• Exercise description
Whenever a line in the entries includes the word "design", copy that line out.

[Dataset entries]
▼
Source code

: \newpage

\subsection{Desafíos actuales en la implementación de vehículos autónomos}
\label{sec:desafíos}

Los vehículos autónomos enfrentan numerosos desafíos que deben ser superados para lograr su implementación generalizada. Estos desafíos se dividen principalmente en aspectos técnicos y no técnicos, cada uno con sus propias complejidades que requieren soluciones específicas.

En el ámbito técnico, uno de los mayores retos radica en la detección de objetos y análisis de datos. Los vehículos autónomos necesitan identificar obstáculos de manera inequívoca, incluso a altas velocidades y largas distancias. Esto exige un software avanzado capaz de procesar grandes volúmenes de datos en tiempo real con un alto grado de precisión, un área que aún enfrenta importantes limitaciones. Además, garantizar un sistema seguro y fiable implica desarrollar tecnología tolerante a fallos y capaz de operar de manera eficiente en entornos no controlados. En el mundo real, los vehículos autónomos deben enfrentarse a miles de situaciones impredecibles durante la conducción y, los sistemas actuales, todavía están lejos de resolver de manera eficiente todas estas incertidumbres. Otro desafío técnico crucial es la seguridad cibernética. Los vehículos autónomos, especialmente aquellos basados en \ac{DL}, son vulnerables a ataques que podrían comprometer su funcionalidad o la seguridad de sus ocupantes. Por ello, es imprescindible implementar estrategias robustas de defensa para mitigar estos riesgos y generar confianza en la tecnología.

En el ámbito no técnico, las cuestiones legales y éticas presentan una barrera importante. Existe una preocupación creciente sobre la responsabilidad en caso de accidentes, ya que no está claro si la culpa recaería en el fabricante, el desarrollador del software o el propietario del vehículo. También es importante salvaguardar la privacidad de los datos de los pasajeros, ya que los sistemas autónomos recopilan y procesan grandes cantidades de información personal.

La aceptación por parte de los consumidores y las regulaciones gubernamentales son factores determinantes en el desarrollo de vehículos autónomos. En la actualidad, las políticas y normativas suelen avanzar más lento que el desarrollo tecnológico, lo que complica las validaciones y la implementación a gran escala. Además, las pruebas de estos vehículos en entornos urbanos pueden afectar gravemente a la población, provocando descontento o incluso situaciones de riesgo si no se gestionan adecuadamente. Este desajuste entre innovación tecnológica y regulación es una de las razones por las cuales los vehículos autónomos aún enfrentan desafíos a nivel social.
▲
▼
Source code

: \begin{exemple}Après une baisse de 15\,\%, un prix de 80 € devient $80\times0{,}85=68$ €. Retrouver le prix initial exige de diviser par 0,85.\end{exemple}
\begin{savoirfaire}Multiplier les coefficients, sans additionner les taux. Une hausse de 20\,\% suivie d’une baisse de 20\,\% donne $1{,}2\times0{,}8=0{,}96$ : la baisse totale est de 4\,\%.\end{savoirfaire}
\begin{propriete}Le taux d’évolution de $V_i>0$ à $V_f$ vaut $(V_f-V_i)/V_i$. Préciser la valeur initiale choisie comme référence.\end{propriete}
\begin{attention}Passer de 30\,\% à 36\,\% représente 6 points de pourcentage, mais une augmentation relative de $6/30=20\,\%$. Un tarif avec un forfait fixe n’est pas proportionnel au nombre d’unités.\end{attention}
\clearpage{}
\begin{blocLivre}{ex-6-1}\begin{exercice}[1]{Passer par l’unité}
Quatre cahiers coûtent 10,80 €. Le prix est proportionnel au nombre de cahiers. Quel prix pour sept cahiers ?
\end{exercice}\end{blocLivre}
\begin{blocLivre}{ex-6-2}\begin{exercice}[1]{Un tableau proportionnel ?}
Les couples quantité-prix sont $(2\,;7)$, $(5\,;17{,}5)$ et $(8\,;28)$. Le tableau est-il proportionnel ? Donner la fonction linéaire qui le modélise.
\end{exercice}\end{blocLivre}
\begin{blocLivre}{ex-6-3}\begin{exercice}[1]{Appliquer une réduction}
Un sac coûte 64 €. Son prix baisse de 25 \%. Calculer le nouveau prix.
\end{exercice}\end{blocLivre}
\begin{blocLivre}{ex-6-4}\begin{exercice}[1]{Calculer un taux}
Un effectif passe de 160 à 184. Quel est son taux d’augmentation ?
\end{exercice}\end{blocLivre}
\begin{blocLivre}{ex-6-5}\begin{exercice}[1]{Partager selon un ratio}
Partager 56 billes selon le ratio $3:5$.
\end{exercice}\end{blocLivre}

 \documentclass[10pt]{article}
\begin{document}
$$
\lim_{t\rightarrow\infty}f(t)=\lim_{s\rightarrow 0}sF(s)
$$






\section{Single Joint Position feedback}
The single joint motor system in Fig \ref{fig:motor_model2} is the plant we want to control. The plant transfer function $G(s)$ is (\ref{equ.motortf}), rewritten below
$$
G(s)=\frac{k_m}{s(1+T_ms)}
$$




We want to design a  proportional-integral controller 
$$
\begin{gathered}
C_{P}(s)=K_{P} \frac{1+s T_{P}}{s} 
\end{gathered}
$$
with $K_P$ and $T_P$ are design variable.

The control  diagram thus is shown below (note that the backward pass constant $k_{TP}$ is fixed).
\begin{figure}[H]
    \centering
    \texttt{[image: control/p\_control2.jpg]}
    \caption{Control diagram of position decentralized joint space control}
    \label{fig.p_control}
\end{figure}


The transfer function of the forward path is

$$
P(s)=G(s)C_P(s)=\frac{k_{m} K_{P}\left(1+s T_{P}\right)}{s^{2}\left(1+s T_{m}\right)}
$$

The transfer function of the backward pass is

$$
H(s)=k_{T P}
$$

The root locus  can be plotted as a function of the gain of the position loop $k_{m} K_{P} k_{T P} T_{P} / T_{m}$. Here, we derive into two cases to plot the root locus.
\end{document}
▲
• Written response
We want to design a  proportional-integral controller 
with $K_P$ and $T_P$ are design variable.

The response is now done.